Lévy.  Et, et quant à Kadhafi, je pense qu’on ne l’a pas non plus sous-estimé ; on connaît, on savait qu’il ferait ce qu’il fait aujourd’hui. Qu’est-ce qu’il, quelle est sa stratégie ? C’est de s’enfermer dans les villes, de se bunkeriser dans par exemple la ville de Misrata.


Pujadas. Pour éviter les frappes.

Lévy.  Il se terre dans Misrata, il prend sa population en otage, les gens vivent calfeutrés dans leurs maisons par peur des snipers, c’est une stratégie de preneurs d’otages, c’est une stratégie de bunker, voilà, avec toutes les images que ça peut évoquer.


Pujadas. Et face à ça, face à ça, que peut-on faire ?

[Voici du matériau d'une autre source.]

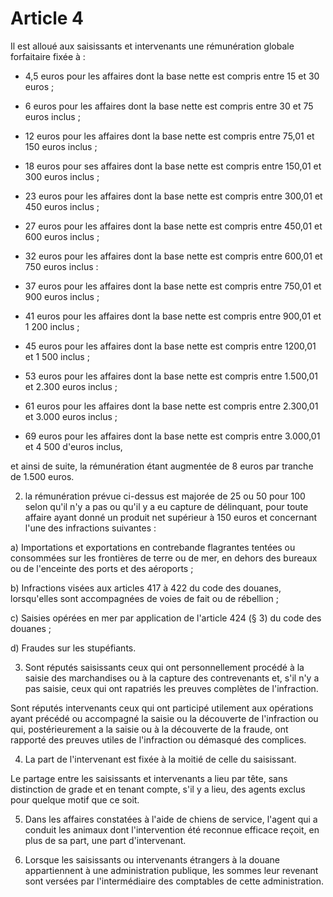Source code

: # Article 4

Il est alloué aux saisissants et intervenants une rémunération globale forfaitaire fixée à :

- 4,5 euros pour les affaires dont la base nette est compris entre 15 et 30 euros ;

- 6 euros pour les affaires dont la base nette est compris entre 30 et 75 euros inclus ;

- 12 euros pour les affaires dont la base nette est compris entre 75,01 et 150 euros inclus ;

- 18 euros pour ses affaires dont la base nette est compris entre 150,01 et 300 euros inclus ;

- 23 euros pour les affaires dont la base nette est compris entre 300,01 et 450 euros inclus ;

- 27 euros pour les affaires dont la base nette est compris entre 450,01 et 600 euros inclus ;

- 32 euros pour les affaires dont la base nette est compris entre 600,01 et 750 euros inclus :

- 37 euros pour les affaires dont la base nette est compris entre 750,01 et 900 euros inclus ;

- 41 euros pour les affaires dont la base nette est compris entre 900,01 et 1 200 inclus ;

- 45 euros pour les affaires dont la base nette est compris entre 1200,01 et 1 500 inclus ;

- 53 euros pour les affaires dont la base nette est compris entre 1.500,01 et 2.300 euros inclus ;

- 61 euros pour les affaires dont la base nette est compris entre 2.300,01 et 3.000 euros inclus ;

- 69 euros pour les affaires dont la base nette est compris entre 3.000,01 et 4 500 d'euros inclus,

et ainsi de suite, la rémunération étant augmentée de 8 euros par tranche de 1.500 euros.

2. la rémunération prévue ci-dessus est majorée de 25 ou 50 pour 100 selon qu'il n'y a pas ou qu'il y a eu capture de délinquant, pour toute affaire ayant donné un produit net supérieur à 150 euros et concernant l'une des infractions suivantes :

a) Importations et exportations en contrebande flagrantes tentées ou consommées sur les frontières de terre ou de mer, en dehors des bureaux ou de l'enceinte des ports et des aéroports ;

b) Infractions visées aux articles 417 à 422 du code des douanes, lorsqu'elles sont accompagnées de voies de fait ou de rébellion ;

c) Saisies opérées en mer par application de l'article 424 (§ 3) du code des douanes ;

d) Fraudes sur les stupéfiants.

3. Sont réputés saisissants ceux qui ont personnellement procédé à la saisie des marchandises ou à la capture des contrevenants et, s'il n'y a pas saisie, ceux qui ont rapatriés les preuves complètes de l'infraction.

Sont réputés intervenants ceux qui ont participé utilement aux opérations ayant précédé ou accompagné la saisie ou la découverte de l'infraction ou qui, postérieurement a la saisie ou à la découverte de la fraude, ont rapporté des preuves utiles de l'infraction ou démasqué des complices.

4. La part de l'intervenant est fixée à la moitié de celle du saisissant.

Le partage entre les saisissants et intervenants a lieu par tête, sans distinction de grade et en tenant compte, s'il y a lieu, des agents exclus pour quelque motif que ce soit.

5. Dans les affaires constatées à l'aide de chiens de service, l'agent qui a conduit les animaux dont l'intervention été reconnue efficace reçoit, en plus de sa part, une part d'intervenant.

6. Lorsque les saisissants ou intervenants étrangers à la douane appartiennent à une administration publique, les sommes leur revenant sont versées par l'intermédiaire des comptables de cette administration.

Lévy.  Face à ça, deuxième phase de l’opération, et là encore je crois qu’il faut voir tout ça très calmement ; armer les, d’abord, no fly zone, c’était le but initial.

Pujadas. Elle est en place.

Lévy.  Elle est en place, c’est-à-dire empêcher les chars de Kadhafi de circuler comme ils le faisaient autrefois d’une ville à l’autre, couper leurs sources de ravitaillement et les liens avec leurs arrières.

Pujadas. C’est en cours.

Lévy.  C’est en cours, voilà, ça c’est la première chose, la no fly zone, deuxième chose, armer ces rebelles et leur permettre de gagner cette bataille qu’ils ont lancée et de faire eux-mêmes leur propre révolution, et puis, euh, euh, attendre la chute...


Pujadas. Armer ces rebelles directement, vous pensez que la France, aujourd’hui, doit envoyer des armes à la rébellion ?

Lévy.  C’est pas la France ! La France peut-être, mais aujourd’hui les Égyptiens envoient des armes à leurs frères. Y a, y a tout un fantasme en France selon lequel, ou en Occident, selon lequel les, les…  populations arabes, l’opinion arabe aurait des réticences par rapport à ce qui se passe en Libye.


Pujadas. Ah c’est vrai qu’on la sent changeante cette opinion arabe.

Lévy.  Ben non je ne crois pas ; je  crois que les dirigeants égyptiens, peut-être tel ou tel dirigeant égyptien a peut-être des états d’âme parce qu’en effet, cette vague démocratique fait peur aux caciques des régimes installés. Mais je peux vous dire, je crois, que l’opinion égyptienne, les gens qui occupent aujourd’hui encore la place Tahrir, les bloggeurs tunisiens et les jeunes qui ont renversé Ben Ali.


Pujadas. Soutiennent cette opération.

Lévy.  Ils soutiennent de tout leur cœur ce mouvement libyen…

Pujadas. Dernière chose…

Lévy.  … et donc cette opération militaire…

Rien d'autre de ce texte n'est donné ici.